* Assigned task: Each line of the data below that contains "case" must be copied.

──────── Data extract ────────

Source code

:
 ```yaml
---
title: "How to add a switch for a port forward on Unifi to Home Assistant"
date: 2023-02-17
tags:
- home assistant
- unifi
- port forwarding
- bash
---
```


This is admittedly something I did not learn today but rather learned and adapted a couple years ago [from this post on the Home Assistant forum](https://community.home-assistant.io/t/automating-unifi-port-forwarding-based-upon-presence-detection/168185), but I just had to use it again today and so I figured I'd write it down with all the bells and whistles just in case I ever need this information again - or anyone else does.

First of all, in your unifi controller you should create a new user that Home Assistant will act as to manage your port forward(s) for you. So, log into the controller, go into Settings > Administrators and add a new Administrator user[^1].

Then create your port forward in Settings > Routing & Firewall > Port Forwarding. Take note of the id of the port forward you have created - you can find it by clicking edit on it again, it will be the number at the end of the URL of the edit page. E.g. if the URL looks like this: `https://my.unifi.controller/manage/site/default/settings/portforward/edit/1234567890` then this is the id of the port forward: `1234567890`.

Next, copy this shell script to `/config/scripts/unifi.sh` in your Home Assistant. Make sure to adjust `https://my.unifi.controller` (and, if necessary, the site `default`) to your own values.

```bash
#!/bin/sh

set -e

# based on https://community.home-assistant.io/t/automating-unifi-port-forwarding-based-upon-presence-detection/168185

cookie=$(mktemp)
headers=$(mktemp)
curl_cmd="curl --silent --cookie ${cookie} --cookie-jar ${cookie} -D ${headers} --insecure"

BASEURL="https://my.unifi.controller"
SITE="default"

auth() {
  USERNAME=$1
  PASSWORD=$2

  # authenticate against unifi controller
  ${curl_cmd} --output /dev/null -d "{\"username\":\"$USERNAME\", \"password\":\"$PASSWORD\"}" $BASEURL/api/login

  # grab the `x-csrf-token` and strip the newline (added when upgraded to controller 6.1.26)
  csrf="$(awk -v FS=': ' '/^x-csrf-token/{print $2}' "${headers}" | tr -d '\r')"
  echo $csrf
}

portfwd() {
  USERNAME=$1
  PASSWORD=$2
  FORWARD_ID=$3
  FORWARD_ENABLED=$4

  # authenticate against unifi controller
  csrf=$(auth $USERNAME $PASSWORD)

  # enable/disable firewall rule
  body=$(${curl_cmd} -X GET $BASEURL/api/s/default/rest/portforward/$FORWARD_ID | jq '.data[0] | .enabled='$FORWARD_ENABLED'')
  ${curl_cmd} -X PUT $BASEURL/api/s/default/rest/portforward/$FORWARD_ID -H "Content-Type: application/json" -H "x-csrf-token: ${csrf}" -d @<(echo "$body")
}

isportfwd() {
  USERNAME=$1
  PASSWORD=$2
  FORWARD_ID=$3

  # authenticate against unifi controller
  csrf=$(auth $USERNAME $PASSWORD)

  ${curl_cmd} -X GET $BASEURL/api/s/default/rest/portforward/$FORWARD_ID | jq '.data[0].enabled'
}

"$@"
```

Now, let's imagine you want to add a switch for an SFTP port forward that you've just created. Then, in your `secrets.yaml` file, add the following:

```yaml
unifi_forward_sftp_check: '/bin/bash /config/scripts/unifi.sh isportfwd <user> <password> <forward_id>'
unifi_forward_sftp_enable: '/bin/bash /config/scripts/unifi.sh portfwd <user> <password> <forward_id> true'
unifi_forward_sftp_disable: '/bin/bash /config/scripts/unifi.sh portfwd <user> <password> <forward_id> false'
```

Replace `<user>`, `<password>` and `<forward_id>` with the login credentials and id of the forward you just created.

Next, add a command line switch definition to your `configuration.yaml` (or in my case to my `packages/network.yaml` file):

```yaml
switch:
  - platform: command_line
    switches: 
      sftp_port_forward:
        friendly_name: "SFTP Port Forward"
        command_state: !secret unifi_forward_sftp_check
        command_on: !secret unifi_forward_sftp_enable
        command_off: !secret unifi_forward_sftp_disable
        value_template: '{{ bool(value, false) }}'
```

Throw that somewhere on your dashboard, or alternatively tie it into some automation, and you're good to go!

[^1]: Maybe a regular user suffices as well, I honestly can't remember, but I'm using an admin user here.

────────

* Worked solution:
This is admittedly something I did not learn today but rather learned and adapted a couple years ago [from this post on the Home Assistant forum](https://community.home-assistant.io/t/automating-unifi-port-forwarding-based-upon-presence-detection/168185), but I just had to use it again today and so I figured I'd write it down with all the bells and whistles just in case I ever need this information again - or anyone else does.
Next, add a command line switch definition to your `configuration.yaml` (or in my case to my `packages/network.yaml` file):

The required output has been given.